В то время, когда писалось это письмо, Бухарин был еще в полной силе. Больше того! Это был пик, самая верхняя точка его политической карьеры. Триумвират (Сталин — Зиновьев — Каменев) уже распадался, и Николай Иванович по роли, которую он играл, по своему политическому значению практически был вторым человеком в тогдашнем советском руководстве. Но и тогда, в 1925 году помочь Оренбургу он уже ничем не мог.
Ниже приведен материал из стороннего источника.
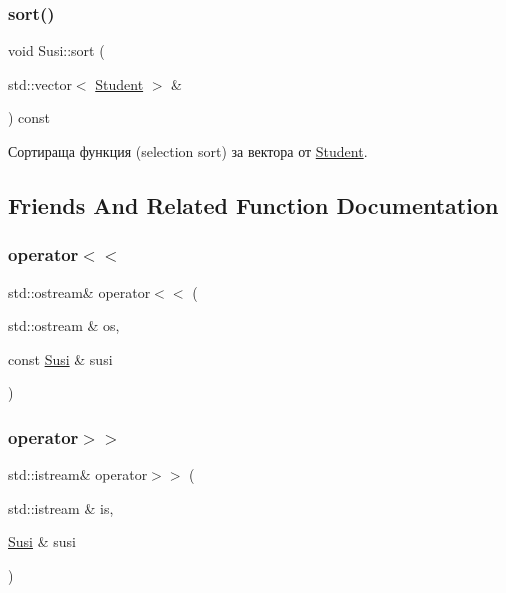 \subsubsection{\texorpdfstring{sort()}{sort()}}
{\footnotesize\ttfamily void Susi\+::sort (\begin{DoxyParamCaption}\item[{std\+::vector$<$ \hyperlink{class_student}{Student} $>$ \&}]{ }\end{DoxyParamCaption}) const}



Сортираща функция (selection sort) за вектора от \hyperlink{class_student}{Student}. 



\subsection{Friends And Related Function Documentation}
\mbox{\label{class_susi_a19986b37cae9f955a39548b141c5505d}} 
\subsubsection{\texorpdfstring{operator$<$$<$}{operator<<}}
{\footnotesize\ttfamily std\+::ostream\& operator$<$$<$ (\begin{DoxyParamCaption}\item[{std\+::ostream \&}]{os,  }\item[{const \hyperlink{class_susi}{Susi} \&}]{susi }\end{DoxyParamCaption})\hspace{0.3cm}{\ttfamily [friend]}}

\mbox{\label{class_susi_a2cc9661c48db37bc6a525e4fe567ec23}} 
\subsubsection{\texorpdfstring{operator$>$$>$}{operator>>}}
{\footnotesize\ttfamily std\+::istream\& operator$>$$>$ (\begin{DoxyParamCaption}\item[{std\+::istream \&}]{is,  }\item[{\hyperlink{class_susi}{Susi} \&}]{susi }\end{DoxyParamCaption})\hspace{0.3cm}{\ttfamily [friend]}}



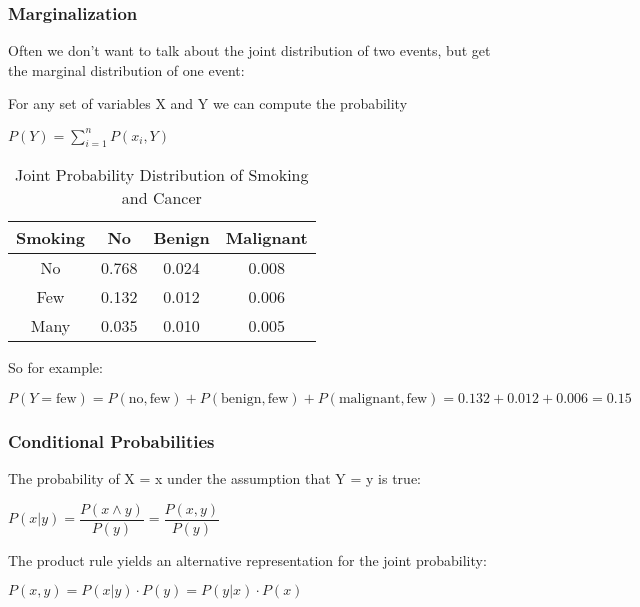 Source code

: \documentclass[
../../EiKI_Summary.tex,
]
{subfiles}
\begin{document}
\subsubsection{Marginalization}
Often we don't want to talk about the joint distribution of two events, but get the marginal distribution of one event: 

For any set of variables X and Y we can compute the probability 

\begin{csmb*}
    $\displaystyle P(Y) = \sum_{i=1}^{n} P(x_i,Y)$
\end{csmb*}

\begin{table}[H]
    \centering
    \renewcommand{\arraystretch}{1.3}
    \begin{tabular}{|c|ccc|}
        \hline
        \textbf{Smoking} & \textbf{No} & \textbf{Benign} & \textbf{Malignant} \\
        \hline
        No   & 0.768  & 0.024  & 0.008  \\
        Few  & 0.132  & 0.012  & 0.006  \\
        Many & 0.035  & 0.010  & 0.005  \\
        \hline
    \end{tabular}
    \caption{Joint Probability Distribution of Smoking and Cancer}
\end{table}

So for example:

\begin{csmb*}
    $P(Y = \text{few}) = P(\text{no}, \text{few}) + P(\text{benign}, \text{few}) + P(\text{malignant}, \text{few}) = 0.132 + 0.012 + 0.006 = 0.15$
\end{csmb*}

\subsubsection{Conditional Probabilities}
The probability of X = x under the assumption that Y = y is true:

\begin{csmb*}
    $P(x|y) = \dfrac{P(x \land y)}{P(y)} = \dfrac{P(x,y)}{P(y)}$
\end{csmb*}

The product rule yields an alternative representation for the joint probability:

\begin{csmb*}
    $P(x,y) = P(x|y) \cdot P(y) = P(y|x) \cdot P(x)$
\end{csmb*}
\end{document}
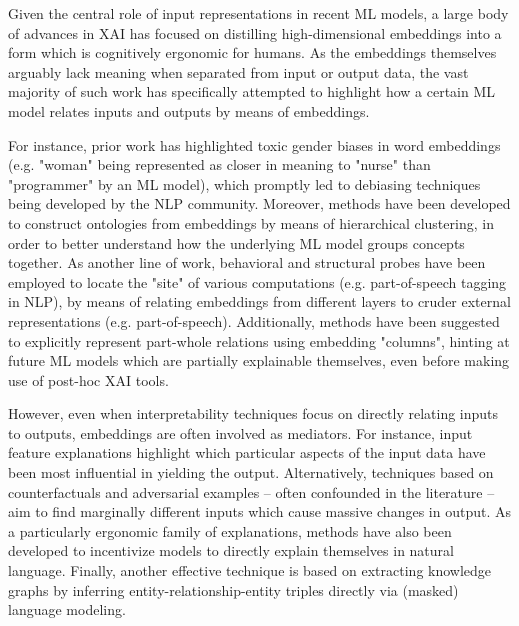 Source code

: Given the central role of input representations in recent ML models, a large body of advances in XAI has focused on distilling high-dimensional embeddings into a form which is cognitively ergonomic for humans. As the embeddings themselves arguably lack meaning when separated from input or output data, the vast majority of such work has specifically attempted to highlight how a certain ML model relates inputs and outputs by means of embeddings.

For instance, prior work has highlighted toxic gender biases in word embeddings (e.g. "woman" being represented as closer in meaning to "nurse" than "programmer" by an ML model), which promptly led to debiasing techniques being developed by the NLP community. Moreover, methods have been developed to construct ontologies from embeddings by means of hierarchical clustering, in order to better understand how the underlying ML model groups concepts together. As another line of work, behavioral and structural probes have been employed to locate the "site" of various computations (e.g. part-of-speech tagging in NLP), by means of relating embeddings from different layers to cruder external representations (e.g. part-of-speech). Additionally, methods have been suggested to explicitly represent part-whole relations using embedding "columns", hinting at future ML models which are partially explainable themselves, even before making use of post-hoc XAI tools.

However, even when interpretability techniques focus on directly relating inputs to outputs, embeddings are often involved as mediators. For instance, input feature explanations highlight which particular aspects of the input data have been most influential in yielding the output. Alternatively, techniques based on counterfactuals and adversarial examples -- often confounded in the literature -- aim to find marginally different inputs which cause massive changes in output. As a particularly ergonomic family of explanations, methods have also been developed to incentivize models to directly explain themselves in natural language. Finally, another effective technique is based on extracting knowledge graphs by inferring entity-relationship-entity triples directly via (masked) language modeling.

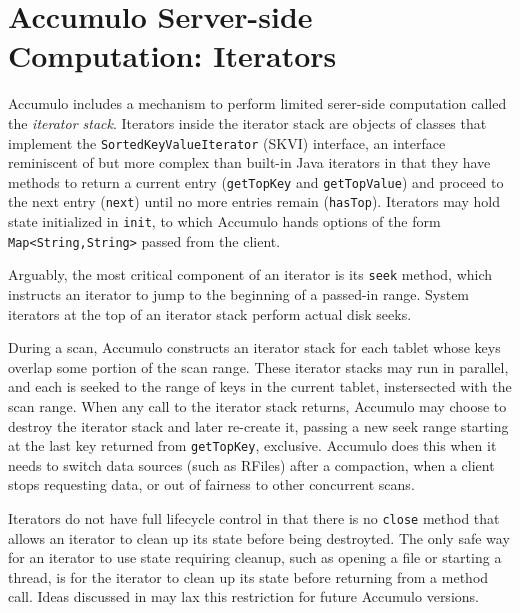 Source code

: 






\section{Accumulo Server-side Computation: Iterators}
Accumulo includes a mechanism to perform limited serer-side computation called the 
\emph{iterator stack}.  Iterators inside the iterator stack are objects of classes
that implement the \texttt{SortedKeyValueIterator} (SKVI) interface, an interface
reminiscent of but more complex than built-in Java iterators %
in that they have methods to return a current entry (\texttt{getTopKey} and \texttt{getTopValue})
and proceed to the next entry (\texttt{next}) until no more entries remain (\texttt{hasTop}).
Iterators may hold state initialized in \texttt{init}, to which Accumulo hands 
options of the form \texttt{Map<String,String>} passed from the client.%

Arguably, the most critical component of an iterator is its \texttt{seek} method,
which instructs an iterator to jump to the beginning of a passed-in range. System iterators 
at the top of an iterator stack perform actual disk seeks.%

During a scan, Accumulo constructs an iterator stack for each tablet whose keys overlap some portion 
of the scan range. These iterator stacks may run in parallel, and each is seeked to the range of 
keys in the current tablet, instersected with the scan range. When any call to the iterator stack 
returns, Accumulo may choose to destroy the iterator stack and later re-create it,
passing a new seek range starting at the last key returned from \texttt{getTopKey}, exclusive.
Accumulo does this when it needs to switch data sources (such as RFiles) after a compaction, 
when a client stops requesting data, or out of fairness to other concurrent scans.

Iterators do not have full lifecycle control in that there is no \texttt{close} method 
that allows an iterator to clean up its state before being destroyted. The only safe way for an 
iterator to use state requiring cleanup, such as opening a file or starting a thread,
is for the iterator to clean up its state before returning from a method call.
Ideas discussed in \cite{ACCUMULO-3751} may lax this restriction for future Accumulo versions.


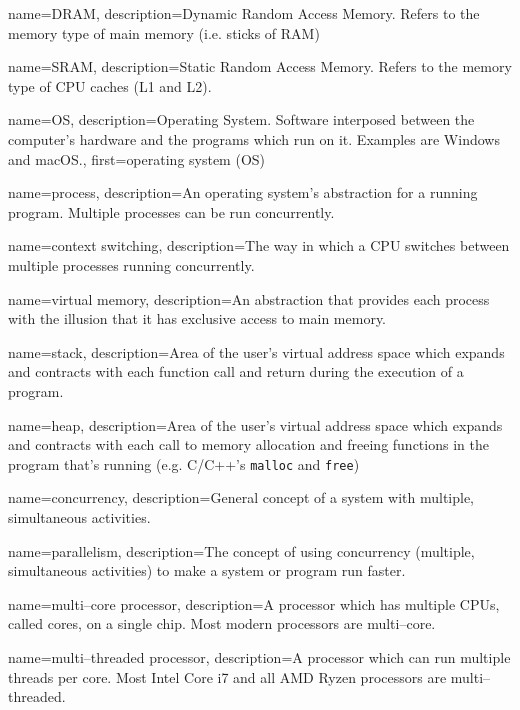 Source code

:  {
    name=DRAM,
    description={Dynamic Random Access Memory. Refers to the memory type of main memory (i.e. sticks of RAM)}
}

 {
    name=SRAM,
    description={Static Random Access Memory. Refers to the memory type of CPU caches (L1 and L2).}
}

 {
    name=OS,
    description={Operating System. Software interposed between the computer's hardware and the programs which run on it. Examples are Windows and macOS.},
    first={operating system (OS)}
}

 {
    name=process,
    description={An operating system's abstraction for a running program. Multiple processes can be run concurrently.}
}

 {
    name=context switching,
    description={The way in which a CPU switches between multiple processes running concurrently.}
}

 {
    name=virtual memory,
    description={An abstraction that provides each process with the illusion that it has exclusive access to main memory.}
}

 {
    name=stack,
    description={Area of the user's virtual address space which expands and contracts with each function call and return during the execution of a program.}
}

 {
    name=heap,
    description={Area of the user's virtual address space which expands and contracts with each call to memory allocation and freeing functions in the program that's running (e.g. C/C++'s \texttt{malloc} and \texttt{free})}
}

 {
    name=concurrency,
    description={General concept of a system with multiple, simultaneous activities.}
}

 {
    name=parallelism,
    description={The concept of using concurrency (multiple, simultaneous activities) to make a system or program run faster.}
}

 {
    name=multi--core processor,
    description={A processor which has multiple CPUs, called cores, on a single chip. Most modern processors are multi--core.}
}

 {
    name=multi--threaded processor,
    description={A processor which can run multiple threads per core. Most Intel Core i7 and all AMD Ryzen processors are multi--threaded.}
}

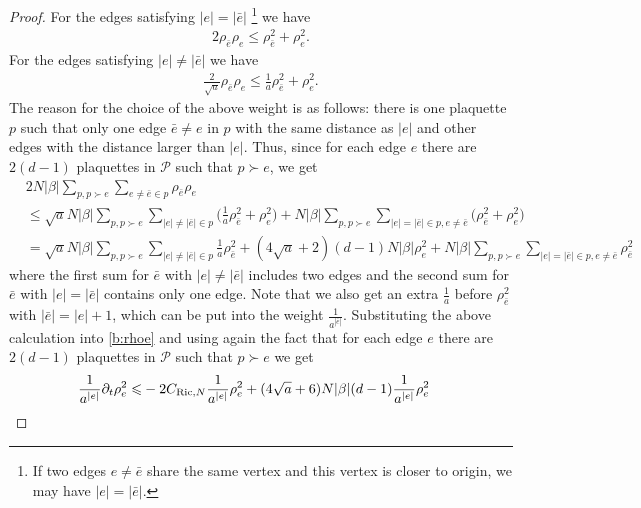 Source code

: \documentclass[11pt,UTF-8,reqno]{amsart}
\numberwithin{equation}{section}
\def\p{\partial}
\def\Ric{{\rm Ricci}}
\def\cP{{\mathcal P}}
\def\leq{\leqslant}
\def\p{\partial}
\def\Ric{{\rm Ric}}
\def\leq{\leqslant}
\begin{document}
\begin{proof}
\noindent For the edges satisfying $|e|= |\bar e|$ \footnote{If two edges $e\neq \bar e$ share the same vertex and this vertex is  closer to origin,  we may have $|e|= |\bar e|$.} we have
\begin{align*}
	2\rho_{\bar e}\rho_e\leq \rho_{\bar e}^2+\rho_e^2.
\end{align*}
For the edges satisfying $|e|\neq |\bar e|$  we have
\begin{align*}
	\frac2{\sqrt{a}}\rho_{\bar e}\rho_e\leq \frac1a\rho_{\bar e}^2+\rho_e^2.
\end{align*}
The reason for the choice of the above weight is as follows: there is one plaquette $p$ such that only one edge $\bar e\neq e$ in  $p$ with the same distance as $|e|$ and other edges  with the distance larger than $|e|$.
Thus, since for each edge $e$ there are
$2(d -1)$ plaquettes in $\cP$ such that $p\succ e$, we get
\begin{align*}
&2N|\beta|\sum_{p,p\succ e}\sum_{e\neq\bar e\in p}\rho_{\bar e}\rho_e
\\
&\leq \sqrt{a}N|\beta|  \sum_{p,p\succ e}  \sum_{|e|\neq|\bar e|\in p}\Big(\frac1a\rho_{\bar e}^2+\rho^2_e\Big)
+N|\beta|\sum_{p,p\succ e}\sum_{|e|=|\bar e|\in p,e\neq\bar e}
\Big(\rho_{\bar e}^2+\rho^2_e\Big)
\\
&=\sqrt{a}N|\beta|\sum_{p,p\succ e}\sum_{|e|\neq|\bar e|\in p}\frac1a\rho_{\bar e}^2+(4\sqrt{a}+2)(d-1)N|\beta|\rho^2_e+N|\beta|\sum_{p,p\succ e}\sum_{|e|=|\bar e|\in p,e\neq\bar e}\rho_{\bar e}^2
\end{align*}
where the first sum for $\bar e$ with $|e|\neq|\bar e|$ includes two edges and the second sum for $\bar e$ with $|e|=|\bar e|$ contains only one edge.
Note that we also get an extra $\frac1a$ before $\rho_{\bar e}^2$ with $|\bar e|=|e|+1$, which can be put into the weight $\frac1{a^{|\bar e|}}$. Substituting the above calculation into \eqref{b:rhoe} and using again the fact that for each edge $e$ there are
$2(d -1)$ plaquettes in $\cP$ such that $p\succ e$  we get
\begin{align*}
	\frac1{a^{|e|}}\p_t\rho_e^2\leq& -2C_{\Ric,N} \frac1{a^{|e|}}\rho_e^2+(4\sqrt{a}+6)N|\beta|(d-1)\frac1{a^{|e|}}\rho_e^2

\end{align*}
\end{proof}
\end{document}

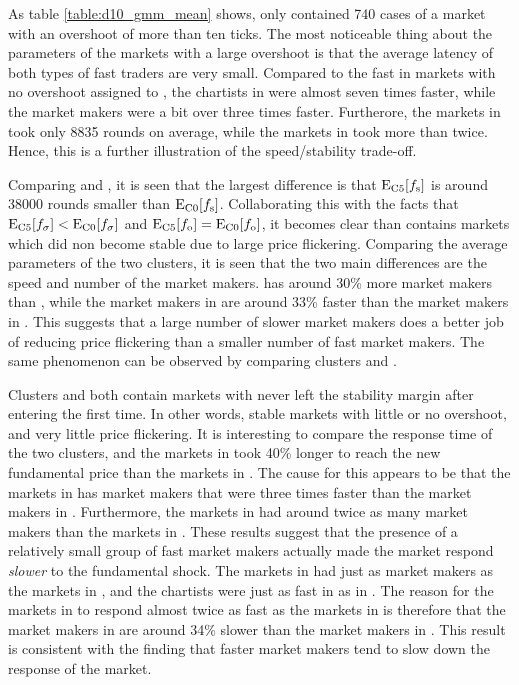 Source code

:  As table \ref{table:d10_gmm_mean} shows, \dten{} only contained 740 cases of a market with an overshoot of more than ten ticks. The most noticeable thing about the parameters of the markets with a large overshoot is that the average latency of both types of fast traders are very small. Compared to the fast in markets with no overshoot assigned to , the chartists in \outliers were almost seven times faster, while the market makers were a bit over three times faster. Furtherore, the markets in \outliers{} took only 8835 rounds on average, while the markets in  took more than twice. Hence, this is a further illustration of the speed/stability trade-off. 
 
 Comparing  and , it is seen that the largest difference is that $\mathrm{E}_\text{C{5}}[f_\text{s}]$ is around 38000 rounds smaller than $\mathrm{E}_\text{C{0}}[f_\text{s}]$. Collaborating this with the facts that $\mathrm{E}_\text{C{5}}[f_\sigma] < \mathrm{E}_\text{C{0}}[f_\sigma]$ and $\mathrm{E}_\text{C{5}}[f_\text{o}] = \mathrm{E}_\text{C{0}}[f_\text{o}]$, it becomes clear than  contains markets which did non become stable due to large price flickering. Comparing the average parameters of the two clusters, it is seen that the two main differences are the speed and number of the market makers.  has around 30\% more market makers than , while the market makers in  are around 33\% faster than the market makers in . This suggests that a large number of slower market makers does a better job of reducing price flickering than a smaller number of fast market makers. The same phenomenon can be observed by comparing clusters  and .
 
 Clusters  and  both contain markets with never left the stability margin after entering the first time. In other words, stable markets with little or no overshoot, and very little price flickering. It is interesting to compare the response time of the two clusters, and the markets in  took 40\% longer to reach the new fundamental price than the markets in . The cause for this appears to be that the markets in  has market makers that were three times faster than the market makers in . Furthermore, the markets in  had around twice as many market makers than the markets in . These results suggest that the presence of a relatively small group of fast market makers actually made the market respond \textit{slower} to the fundamental shock. The markets in  had just as market makers as the markets in , and the chartists were just as fast in  as in . The reason for the markets in  to respond almost twice as fast as the markets in  is therefore that the market makers in  are around 34\% slower than the market makers in . This result is consistent with the finding that faster market makers tend to slow down the response of the market. 
 
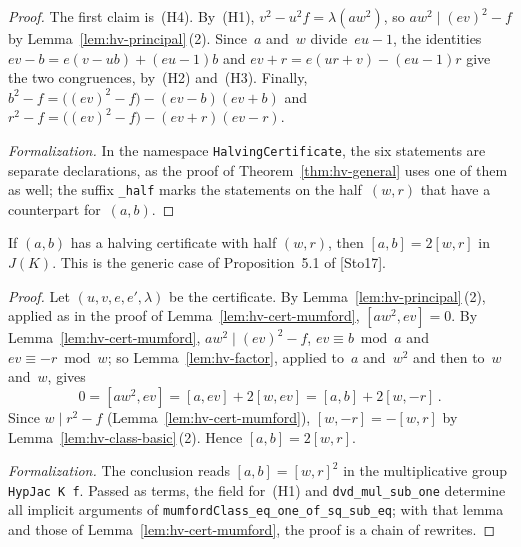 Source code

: \begin{proof}
\leanok
{}
The first claim is~(H4). By~(H1), $v^2 - u^2 f = \lambda (a w^2)$, so
$a w^2 \mid (ev)^2 - f$ by Lemma~\ref{lem:hv-principal}\,(2). Since~$a$ and~$w$ divide~$eu - 1$,
the identities $ev - b = e(v - ub) + (eu - 1)b$ and $ev + r = e(ur + v) - (eu - 1)r$ give the two
congruences, by~(H2) and~(H3). Finally,
$b^2 - f = \bigl((ev)^2 - f\bigr) - (ev - b)(ev + b)$ and
$r^2 - f = \bigl((ev)^2 - f\bigr) - (ev + r)(ev - r)$.

\emph{Formalization.} In the namespace \texttt{HalvingCertificate}, the six statements are
separate declarations, as the proof of Theorem~\ref{thm:hv-general} uses one of them as well; the
suffix \texttt{\_half} marks the statements on the half~$(w, r)$ that have a counterpart
for~$(a, b)$.
\end{proof}

\begin{theorem}
\label{thm:hv-generic}
\leanok
{}
If $(a, b)$ has a halving certificate with half $(w, r)$, then $[a, b] = 2[w, r]$ in~$J(K)$. This
is the generic case of Proposition~5.1 of [Sto17].
\end{theorem}

\begin{proof}
\leanok
{}
Let $(u, v, e, e', \lambda)$ be the certificate. By Lemma~\ref{lem:hv-principal}\,(2), applied as
in the proof of Lemma~\ref{lem:hv-cert-mumford}, $[a w^2, ev] = 0$. By
Lemma~\ref{lem:hv-cert-mumford}, $a w^2 \mid (ev)^2 - f$, $ev \equiv b \bmod a$ and
$ev \equiv -r \bmod w$; so Lemma~\ref{lem:hv-factor}, applied to~$a$ and~$w^2$ and then to~$w$
and~$w$, gives
\[ 0 = [a w^2, ev] = [a, ev] + 2[w, ev] = [a, b] + 2[w, -r]\,. \]
Since $w \mid r^2 - f$ (Lemma~\ref{lem:hv-cert-mumford}), $[w, -r] = -[w, r]$ by
Lemma~\ref{lem:hv-class-basic}\,(2). Hence $[a, b] = 2[w, r]$.

\emph{Formalization.} The conclusion reads $[a, b] = [w, r]^2$ in the multiplicative group
\texttt{HypJac K f}. Passed as terms, the field for~(H1) and \texttt{dvd\_mul\_sub\_one} determine
all implicit arguments of \texttt{mumfordClass\_eq\_one\_of\_sq\_sub\_eq}; with that lemma and those
of Lemma~\ref{lem:hv-cert-mumford}, the proof is a chain of rewrites.
\end{proof}

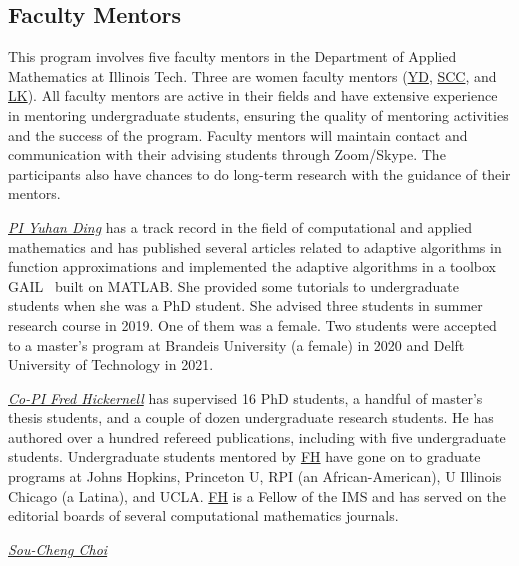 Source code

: \documentclass[11pt]{NSFamsart}
\newcommand{\FH}{\hyperlink{FHlink}{FH}\xspace}
\newcommand{\SCTC}{\hyperlink{SCTClink}{SCC}\xspace}
\newcommand{\YD}{\hyperlink{YDlink}{YD}\xspace}
\newcommand{\LK}{\hyperlink{LKlink}{LK}\xspace}
\begin{document}
\subsection{Faculty Mentors}
This program involves five faculty
mentors in the Department of Applied Mathematics at
Illinois Tech. Three are women faculty mentors (\YD, \SCTC, and \LK). All faculty mentors are
active in their fields and have extensive experience in mentoring undergraduate students, ensuring the quality of mentoring activities and the success of the program. 
Faculty mentors will maintain contact and communication with their advising students through Zoom/Skype. The participants also have chances to do long-term research with the guidance of their mentors.



\noindent \underline{\textit{PI Yuhan Ding}}  has a track record in the field of computational and applied
mathematics and has published several articles related to adaptive algorithms in function approximations and implemented the adaptive algorithms in a toolbox GAIL~\cite{
ChoEtal21a} built on MATLAB. She provided some tutorials to undergraduate students when she was a PhD student. She advised three students in summer research course in 2019. One of them was a female. Two students were accepted to a master's program at Brandeis University (a female) in 2020 and Delft University of Technology in 2021.

\noindent \underline{\textit{Co-PI Fred Hickernell}} has supervised 16 PhD students, a handful of master's thesis students, and a couple of dozen undergraduate research students.  He has authored over a hundred refereed publications, including \cite{ChoEtal22a,HicEtal14b,LiHic03a,SonRidFasHic10a} with five undergraduate students.  Undergraduate students mentored by \FH have gone on to graduate programs at Johns Hopkins, Princeton U, RPI (an African-American), U Illinois Chicago (a Latina), and UCLA. \FH is a Fellow of the IMS and has served on the editorial boards of several computational mathematics journals. 

\noindent\underline{\textit{Sou-Cheng Choi}} 
\end{document}
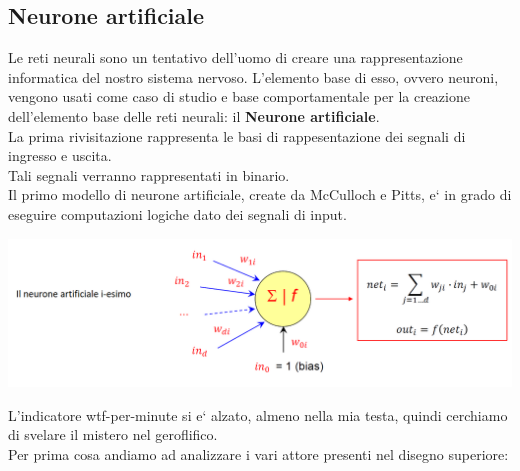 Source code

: \subsection{Neurone artificiale}
Le reti neurali sono un tentativo dell'uomo di creare una rappresentazione 
%
informatica del nostro sistema nervoso.
L'elemento base di esso, ovvero neuroni, vengono usati come caso di studio e base
%
comportamentale per la creazione dell'elemento base delle reti neurali: il 
\textbf{Neurone artificiale}.
\\
La prima rivisitazione rappresenta le basi di rappesentazione dei segnali di 
%
ingresso e uscita.
\\
Tali segnali verranno rappresentati in binario.
\\
Il primo modello di neurone artificiale, create da McCulloch e Pitts, e` in grado di eseguire
computazioni logiche dato dei segnali di input.
\begin{center}
    \includegraphics[scale=0.4]{images/Neurone_artificiale.png}
\end{center}
L'indicatore wtf-per-minute si e` alzato, almeno nella mia testa, quindi cerchiamo
%
di svelare il mistero nel geroflifico.
\\
Per prima cosa andiamo ad analizzare i vari attore presenti nel disegno superiore:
То есть не мог помочь ему выйти за пределы того заколдованного круга, в котором тот оказался.
Чтобы решить (решить кардинально) эренбурговские проблемы, о которых тот писал в этом своем письме, нужна была самая маленькая малость. Та самая, о которой говорил Остап Бендер монархисту Хворобьеву, страдавшему оттого, что ему постоянно снились советские сны:
— Главное — это устранить причину сна. Основной причиной является самое существование советской власти. Но в данный момент я устранить ее не могу. У меня просто нет времени.
Николай Иванович Бухарин не мог устранить причину, мешавшую Эренбургу печататься в СССР, не из-за недостатка времени: у него на то были совсем другие основания. Так обстояло дело в 1925 году.
В 1931-м, когда Замятин просил Сталина, чтобы тот предоставил ему статус, Эренбурга, дела обстояли еще хуже. Гораздо хуже.
…в последние годы жизни Маяковского, когда не стало поэзии ничьей, ни его собственной, ни кого бы то ни было другого, когда повесился Есенин, когда, скажем проще, прекратилась литература…
Литература, стало быть, прекратилась, когда Маяковский был еще жив. Самоубийство Маяковского подвело под минувшей эпохой, когда еще что-то было возможно, кровавую черту.
И Николай Иванович Бухарин в 1931 году был уже не тот что в 1925-м. Уже не член Политбюро и даже не член ЦК, а раскаявшийся лидер разгромленной правой оппозиции.
Правда, он еще оставался редактором «Известий». И единственное, что он мог сделать для своего бывшего товарища (когда-то они учились в одной гимназии, и это именно он, Бухарин, вовлек гимназиста Эренбурга в подпольную большевистскую организацию) — это предложить ему должность парижского корреспондента «Известий».
Благодаря этому своему официальному статусу Эренбург, продолжая жить в Париже, оставался советским человеком. Но — не советским писателем
.Он пытался обрести этот статус, сочиняя статьи и очерки, разоблачающие акул мирового империализма. (Они вошли в его книгу «Хроника наших дней». М. 1935.) Но это была дань его первой, нелюбимой жене, политике. А вторая жена — любимая! — тоже предъявляла свои права.
Так дальше продолжаться не могло. Надо было принять кардинальное решение. Может быть, самое трудное и самое важное в его жизни:
В 1931 году я почувствовал, что я не в ладах с самим собой. Я задумался над недавним прошлым и, пока ночные грузовики грохотали, звенели, настойчиво спрашивал себя, как мне дальше жить…
Я о многом думал по ночам: о гуманизме, о цели и средствах…
Я не отказывался от того, что мне было дорого, ни от чего не отрекался, но знал: придется жить сжав зубы, научиться одной из самых трудных наук — молчанию. Критики, которые обо мне писали, указывали на 1933 год как на дату поворота: они знали книгу «День второй». А я знаю, почему я поехал в Кузнецк, — все было додумано в 1931 году, не перед котлованами строек, а на улице Котантен, под ночное звяканье бидонов…
В переводе с туманного языка изящной словесности на грубый язык деловой прозы это означало примерно следующее.
Выбор у него был небольшой. Или становиться эмигрантом, отщепенцем, устраивать свою судьбу в Париже, около Гиппиус и Мережковского, только на неизмеримо более жалких ролях. Или не валять дурака, а становиться советским писателем — со всеми вытекающими из этого решения последствиями. То есть — перестать терзаться вечными проклятыми вопросами о цели и средствах (если средства преступны, значит, и с целью тоже не все ладно) и «научиться одной из самых трудных наук — молчанию».